Dataset entries:
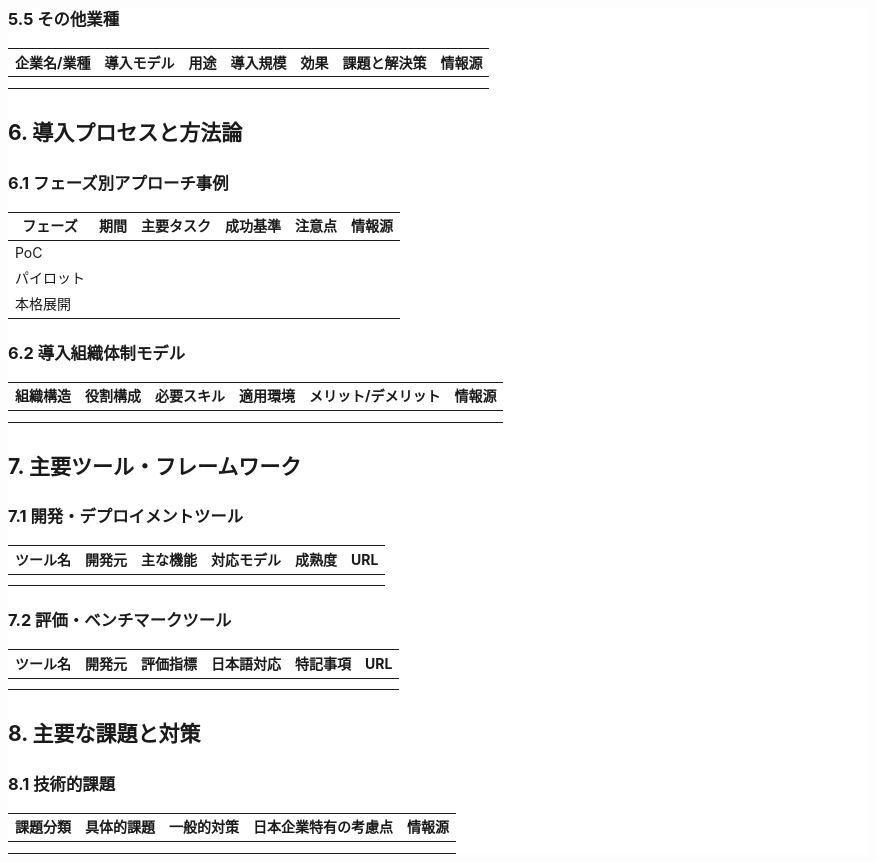 ### 5.5 その他業種
| 企業名/業種 | 導入モデル | 用途 | 導入規模 | 効果 | 課題と解決策 | 情報源 |
|-------------|------------|------|----------|------|--------------|--------|
| | | | | | | |
| | | | | | | |

## 6. 導入プロセスと方法論

### 6.1 フェーズ別アプローチ事例
| フェーズ | 期間 | 主要タスク | 成功基準 | 注意点 | 情報源 |
|----------|------|------------|----------|--------|--------|
| PoC | | | | | |
| パイロット | | | | | |
| 本格展開 | | | | | |

### 6.2 導入組織体制モデル
| 組織構造 | 役割構成 | 必要スキル | 適用環境 | メリット/デメリット | 情報源 |
|----------|----------|------------|----------|---------------------|--------|
| | | | | | |
| | | | | | |

## 7. 主要ツール・フレームワーク

### 7.1 開発・デプロイメントツール
| ツール名 | 開発元 | 主な機能 | 対応モデル | 成熟度 | URL |
|----------|--------|----------|------------|--------|-----|
| | | | | | |
| | | | | | |

### 7.2 評価・ベンチマークツール
| ツール名 | 開発元 | 評価指標 | 日本語対応 | 特記事項 | URL |
|----------|--------|----------|------------|----------|-----|
| | | | | | |
| | | | | | |

## 8. 主要な課題と対策

### 8.1 技術的課題
| 課題分類 | 具体的課題 | 一般的対策 | 日本企業特有の考慮点 | 情報源 |
|----------|------------|------------|----------------------|--------|
| | | | | |
| | | | | |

Problem to solve: One number is the expected answer: the count of lines above that hold the word "ツール名".

Task response: 2